RNNs and feed-forward neural networks get their names from the way they channel information.

In a feed-forward neural network, the information only moves in one direction — from the input layer, through the hidden layers, to the output layer. The information moves straight through the network.

Feed-forward neural networks have no memory of the input they receive and are bad at predicting what’s coming next. Because a feed-forward network only considers the current input, it has no notion of order in time. It simply can’t remember anything about what happened in the past except its training.

In an RNN, the information cycles through a loop. When it makes a decision, it considers the current input and also what it has learned from the inputs it received previously.

The two images below illustrate the difference in information flow between an RNN and a feed-forward neural network.

![](2024-03-01-22-09-19.png)

A usual RNN has a short-term memory. In combination with an LSTM they also have a long-term memory (more on that later).

Another good way to illustrate the concept of a recurrent neural network’s memory is to explain it with an example: Imagine you have a normal feed-forward neural network and give it the word “neuron” as an input and it processes the word character by character.

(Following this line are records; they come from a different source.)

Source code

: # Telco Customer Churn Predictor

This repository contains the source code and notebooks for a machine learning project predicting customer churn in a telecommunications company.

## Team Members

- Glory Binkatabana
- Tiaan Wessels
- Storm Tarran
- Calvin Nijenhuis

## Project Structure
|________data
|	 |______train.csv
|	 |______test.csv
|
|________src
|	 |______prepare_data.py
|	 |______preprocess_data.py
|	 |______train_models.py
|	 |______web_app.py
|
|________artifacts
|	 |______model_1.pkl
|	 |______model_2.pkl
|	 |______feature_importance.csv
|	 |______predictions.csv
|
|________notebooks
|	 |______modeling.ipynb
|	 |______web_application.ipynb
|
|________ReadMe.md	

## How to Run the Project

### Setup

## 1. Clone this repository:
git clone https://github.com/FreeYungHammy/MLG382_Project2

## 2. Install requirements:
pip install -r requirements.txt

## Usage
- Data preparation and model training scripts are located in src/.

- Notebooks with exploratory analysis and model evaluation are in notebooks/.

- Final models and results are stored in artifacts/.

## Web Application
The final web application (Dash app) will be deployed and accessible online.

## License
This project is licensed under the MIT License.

By the time it reaches the character “r,” it has already forgotten about “n,” “e” and “u,” which makes it almost impossible for this type of neural network to predict which character would come next.

A recurrent neural network, however, is able to remember those characters because of its internal memory. It produces output, copies that output and loops it back into the network. 

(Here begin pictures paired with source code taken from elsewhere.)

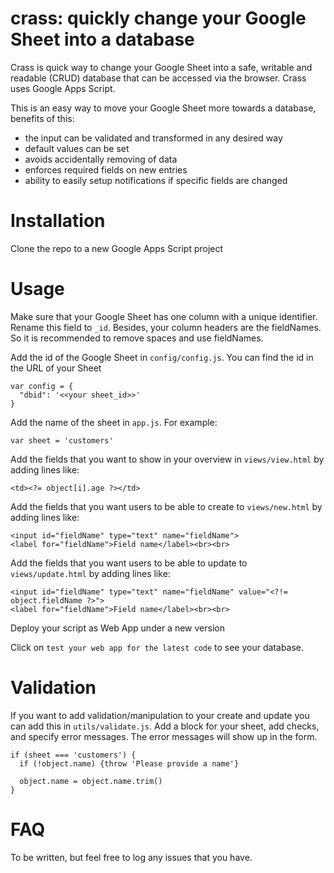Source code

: # crass: quickly change your Google Sheet into a database
Crass is quick way to change your Google Sheet into a safe, writable and readable (CRUD) database that can be accessed via the browser.
Crass uses Google Apps Script.

This is an easy way to move your Google Sheet more towards a database, benefits of this:
* the input can be validated and transformed in any desired way
* default values can be set
* avoids accidentally removing of data
* enforces required fields on new entries
* ability to easily setup notifications if specific fields are changed

# Installation

Clone the repo to a new Google Apps Script project

# Usage

Make sure that your Google Sheet has one column with a unique identifier. Rename this field to `_id`. Besides, your column headers are the fieldNames. So it is recommended to remove spaces and use fieldNames.

Add the id of the Google Sheet in `config/config.js`. You can find the id in the URL of your Sheet

    var config = {
      "dbid": '<<your sheet_id>>'
    }

Add the name of the sheet in `app.js`. For example:

    var sheet = 'customers'

Add the fields that you want to show in your overview in `views/view.html` by adding lines like:

    <td><?= object[i].age ?></td>

Add the fields that you want users to be able to create to `views/new.html` by adding lines like:

    <input id="fieldName" type="text" name="fieldName">
    <label for="fieldName">Field name</label><br><br> 

Add the fields that you want users to be able to update to `views/update.html` by adding lines like:

    <input id="fieldName" type="text" name="fieldName" value="<?!= object.fieldName ?>">
    <label for="fieldName">Field name</label><br><br> 

Deploy your script as Web App under a new version

Click on `test your web app for the latest code` to see your database.

# Validation

If you want to add validation/manipulation to your create and update you can add this in `utils/validate.js`. Add a block for your sheet, add checks, and specify error messages. The error messages will show up in the form.

    if (sheet === 'customers') {
      if (!object.name) {throw 'Please provide a name'}
    
      object.name = object.name.trim()
    }

  # FAQ

  To be written, but feel free to log any issues that you have.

Simply put: Recurrent neural networks add the immediate past to the present.

Therefore, an RNN has two inputs: the present and the recent past. This is important because the sequence of data contains crucial information about what is coming next, which is why an RNN can do things other algorithms can’t.

A feed-forward neural network assigns, like all other deep learning algorithms, a weight matrix to its inputs and then produces the output. Note that RNNs apply weights to the current and also to the previous input. Furthermore, a recurrent neural network will also tweak the weights for both gradient descent and backpropagation through time.

# Types of Recurrent Neural Networks

Types of Recurrent Neural Networks (RNNs)

    One to One
    One to Many
    Many to One
    Many to Many

Also note that while feed-forward neural networks map one input to one output, RNNs can map one to many, many to many (translation) and many to one (classifying a voice).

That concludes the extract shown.